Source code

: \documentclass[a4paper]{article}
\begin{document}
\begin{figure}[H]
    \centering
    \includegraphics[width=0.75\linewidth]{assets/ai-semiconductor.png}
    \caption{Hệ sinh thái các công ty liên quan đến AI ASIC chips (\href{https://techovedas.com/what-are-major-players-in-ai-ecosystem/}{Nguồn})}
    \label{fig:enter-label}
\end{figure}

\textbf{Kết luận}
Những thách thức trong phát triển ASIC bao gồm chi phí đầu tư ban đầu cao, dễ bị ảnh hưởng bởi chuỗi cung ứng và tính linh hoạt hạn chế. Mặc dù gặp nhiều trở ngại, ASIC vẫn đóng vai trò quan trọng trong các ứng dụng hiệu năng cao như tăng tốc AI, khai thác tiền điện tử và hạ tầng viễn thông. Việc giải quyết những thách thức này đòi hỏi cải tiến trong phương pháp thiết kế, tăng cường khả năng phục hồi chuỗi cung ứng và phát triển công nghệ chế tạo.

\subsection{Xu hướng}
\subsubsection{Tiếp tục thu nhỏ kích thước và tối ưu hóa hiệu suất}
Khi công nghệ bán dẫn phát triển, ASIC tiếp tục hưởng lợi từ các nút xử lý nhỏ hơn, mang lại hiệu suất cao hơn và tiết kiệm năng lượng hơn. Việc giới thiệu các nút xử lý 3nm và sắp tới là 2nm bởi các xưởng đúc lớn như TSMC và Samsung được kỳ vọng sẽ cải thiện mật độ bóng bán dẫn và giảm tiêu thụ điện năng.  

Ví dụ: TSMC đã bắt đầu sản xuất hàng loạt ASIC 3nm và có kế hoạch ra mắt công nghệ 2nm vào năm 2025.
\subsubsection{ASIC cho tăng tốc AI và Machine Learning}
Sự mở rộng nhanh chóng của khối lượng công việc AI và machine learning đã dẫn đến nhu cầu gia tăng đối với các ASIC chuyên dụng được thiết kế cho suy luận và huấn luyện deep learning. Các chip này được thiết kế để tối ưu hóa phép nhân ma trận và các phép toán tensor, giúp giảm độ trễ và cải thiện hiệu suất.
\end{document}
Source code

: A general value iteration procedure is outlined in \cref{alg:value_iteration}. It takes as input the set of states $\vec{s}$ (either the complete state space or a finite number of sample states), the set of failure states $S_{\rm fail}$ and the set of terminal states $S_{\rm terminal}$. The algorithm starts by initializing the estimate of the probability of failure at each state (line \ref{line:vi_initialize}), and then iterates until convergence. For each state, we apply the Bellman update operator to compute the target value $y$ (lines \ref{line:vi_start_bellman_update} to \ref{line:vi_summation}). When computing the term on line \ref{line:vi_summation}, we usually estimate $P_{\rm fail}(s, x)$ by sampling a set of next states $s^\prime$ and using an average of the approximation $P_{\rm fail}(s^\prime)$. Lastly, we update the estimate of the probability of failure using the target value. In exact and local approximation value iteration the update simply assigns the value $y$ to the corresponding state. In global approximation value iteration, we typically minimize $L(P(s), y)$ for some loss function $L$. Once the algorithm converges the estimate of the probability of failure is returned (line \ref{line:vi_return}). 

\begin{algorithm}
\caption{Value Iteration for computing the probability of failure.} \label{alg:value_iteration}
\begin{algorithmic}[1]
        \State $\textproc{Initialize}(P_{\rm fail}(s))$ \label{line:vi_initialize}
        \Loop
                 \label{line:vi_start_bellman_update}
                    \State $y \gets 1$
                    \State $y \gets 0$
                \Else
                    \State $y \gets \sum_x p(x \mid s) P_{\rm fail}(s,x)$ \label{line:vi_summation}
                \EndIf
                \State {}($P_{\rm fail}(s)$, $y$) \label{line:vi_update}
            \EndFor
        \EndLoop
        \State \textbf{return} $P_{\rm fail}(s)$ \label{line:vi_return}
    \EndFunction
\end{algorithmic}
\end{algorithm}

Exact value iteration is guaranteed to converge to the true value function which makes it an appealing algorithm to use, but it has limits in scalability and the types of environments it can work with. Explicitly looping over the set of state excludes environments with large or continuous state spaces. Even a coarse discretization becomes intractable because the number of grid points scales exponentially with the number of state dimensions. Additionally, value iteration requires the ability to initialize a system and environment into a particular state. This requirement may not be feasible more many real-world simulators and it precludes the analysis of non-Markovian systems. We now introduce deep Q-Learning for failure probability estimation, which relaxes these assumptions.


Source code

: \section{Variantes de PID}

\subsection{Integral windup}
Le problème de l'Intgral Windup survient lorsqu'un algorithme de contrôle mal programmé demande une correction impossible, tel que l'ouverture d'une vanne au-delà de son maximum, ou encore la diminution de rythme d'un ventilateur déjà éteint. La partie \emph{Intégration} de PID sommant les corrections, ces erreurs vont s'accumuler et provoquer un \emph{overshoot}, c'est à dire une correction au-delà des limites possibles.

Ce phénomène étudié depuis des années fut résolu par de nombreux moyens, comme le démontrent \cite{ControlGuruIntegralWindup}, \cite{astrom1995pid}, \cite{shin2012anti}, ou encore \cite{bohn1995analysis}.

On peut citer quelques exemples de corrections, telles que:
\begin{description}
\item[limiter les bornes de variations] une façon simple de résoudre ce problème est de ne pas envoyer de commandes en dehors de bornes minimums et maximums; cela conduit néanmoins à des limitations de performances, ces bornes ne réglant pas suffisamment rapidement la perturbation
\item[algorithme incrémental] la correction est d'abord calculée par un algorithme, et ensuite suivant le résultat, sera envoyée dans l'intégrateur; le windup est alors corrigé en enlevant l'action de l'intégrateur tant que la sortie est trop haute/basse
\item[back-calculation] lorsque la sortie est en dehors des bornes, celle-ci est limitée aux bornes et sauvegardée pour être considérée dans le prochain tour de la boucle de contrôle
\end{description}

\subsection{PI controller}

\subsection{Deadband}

###

WHAT TO DO: Filter the entries down to the lines that include the string "begin".

REPLY TO THE TASK:
\begin{document}
\begin{figure}[H]
\begin{algorithm}
\begin{algorithmic}[1]
\begin{description}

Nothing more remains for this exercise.